Work instructions - Leave every picture out and give back the lines below from the first through the line that holds "Friday 8th July<br>Oral", exactly as written.

========

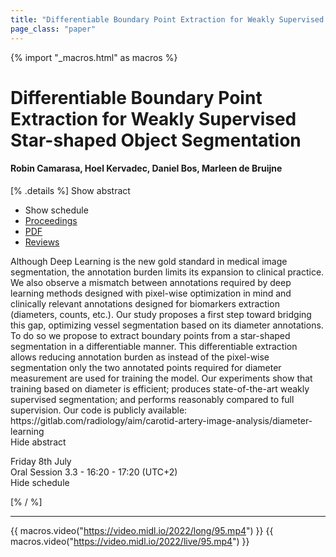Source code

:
 ```yaml
---
title: "Differentiable Boundary Point Extraction for Weakly Supervised Star-shaped Object Segmentation"
page_class: "paper"
---
```


{% import "_macros.html" as macros %}

# Differentiable Boundary Point Extraction for Weakly Supervised Star-shaped Object Segmentation

#### Robin Camarasa, Hoel Kervadec, Daniel Bos, Marleen de Bruijne

[% .details %]
<a class="toggle_visibility" data-selector=".abstract" data-level="3">Show abstract</a>
- <a class="toggle_visibility" data-selector=".schedule" data-level="3">Show schedule</a>
- <a href="">Proceedings</a>
- <a href="https://openreview.net/pdf?id=whpBn0oadz">PDF</a>
- <a href="https://openreview.net/forum?id=whpBn0oadz">Reviews</a>

<p>
    <span class="abstract">
        Although Deep Learning is the new gold standard in medical image segmentation, the annotation burden limits its expansion to clinical practice.  We also observe a mismatch between annotations required by deep learning methods designed with pixel-wise optimization in mind and clinically relevant annotations designed for biomarkers extraction (diameters, counts, etc.). Our study proposes a first step toward bridging this gap, optimizing vessel segmentation based on its diameter annotations. To do so we propose to extract boundary points from a star-shaped segmentation in a differentiable manner. This differentiable extraction allows reducing annotation burden as instead of the pixel-wise segmentation only the two annotated points required for diameter measurement are used for training the model. Our experiments show that training based on diameter is efficient; produces state-of-the-art weakly supervised segmentation; and performs reasonably compared to full supervision. Our code is publicly available: https://gitlab.com/radiology/aim/carotid-artery-image-analysis/diameter-learning
        <br>
        <span class="actions"><a class="toggle_visibility" data-level="2">Hide abstract</a></span>
    </span>
</p>

<p>
    <span class="schedule">
        Friday 8th July<br>Oral Session 3.3 - 16:20 - 17:20 (UTC+2)
        <br>
        <span class="actions"><a class="toggle_visibility" data-level="2">Hide schedule</a></span>
    </span>
</p>

[% / %]


---

{{ macros.video("https://video.midl.io/2022/long/95.mp4") }}
{{ macros.video("https://video.midl.io/2022/live/95.mp4") }}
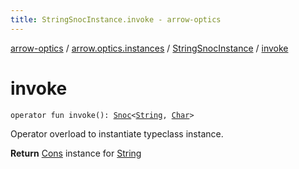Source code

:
 ```yaml
---
title: StringSnocInstance.invoke - arrow-optics
---
```


[arrow-optics](../../index.html) / [arrow.optics.instances](../index.html) / [StringSnocInstance](index.html) / [invoke](./invoke.html)

# invoke

`operator fun invoke(): `[`Snoc`](../../arrow.optics.typeclasses/-snoc/index.html)`<`[`String`](https://kotlinlang.org/api/latest/jvm/stdlib/kotlin/-string/index.html)`, `[`Char`](https://kotlinlang.org/api/latest/jvm/stdlib/kotlin/-char/index.html)`>`

Operator overload to instantiate typeclass instance.

**Return**
[Cons](../../arrow.optics.typeclasses/-cons/index.html) instance for [String](https://kotlinlang.org/api/latest/jvm/stdlib/kotlin/-string/index.html)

========

Solution -
Source code

:
 ```yaml
---
title: "Differentiable Boundary Point Extraction for Weakly Supervised Star-shaped Object Segmentation"
page_class: "paper"
---
```


{% import "_macros.html" as macros %}

# Differentiable Boundary Point Extraction for Weakly Supervised Star-shaped Object Segmentation

#### Robin Camarasa, Hoel Kervadec, Daniel Bos, Marleen de Bruijne

[% .details %]
<a class="toggle_visibility" data-selector=".abstract" data-level="3">Show abstract</a>
- <a class="toggle_visibility" data-selector=".schedule" data-level="3">Show schedule</a>
- <a href="">Proceedings</a>
- <a href="https://openreview.net/pdf?id=whpBn0oadz">PDF</a>
- <a href="https://openreview.net/forum?id=whpBn0oadz">Reviews</a>

<p>
    <span class="abstract">
        Although Deep Learning is the new gold standard in medical image segmentation, the annotation burden limits its expansion to clinical practice.  We also observe a mismatch between annotations required by deep learning methods designed with pixel-wise optimization in mind and clinically relevant annotations designed for biomarkers extraction (diameters, counts, etc.). Our study proposes a first step toward bridging this gap, optimizing vessel segmentation based on its diameter annotations. To do so we propose to extract boundary points from a star-shaped segmentation in a differentiable manner. This differentiable extraction allows reducing annotation burden as instead of the pixel-wise segmentation only the two annotated points required for diameter measurement are used for training the model. Our experiments show that training based on diameter is efficient; produces state-of-the-art weakly supervised segmentation; and performs reasonably compared to full supervision. Our code is publicly available: https://gitlab.com/radiology/aim/carotid-artery-image-analysis/diameter-learning
        <br>
        <span class="actions"><a class="toggle_visibility" data-level="2">Hide abstract</a></span>
    </span>
</p>

<p>
    <span class="schedule">
        Friday 8th July<br>Oral Session 3.3 - 16:20 - 17:20 (UTC+2)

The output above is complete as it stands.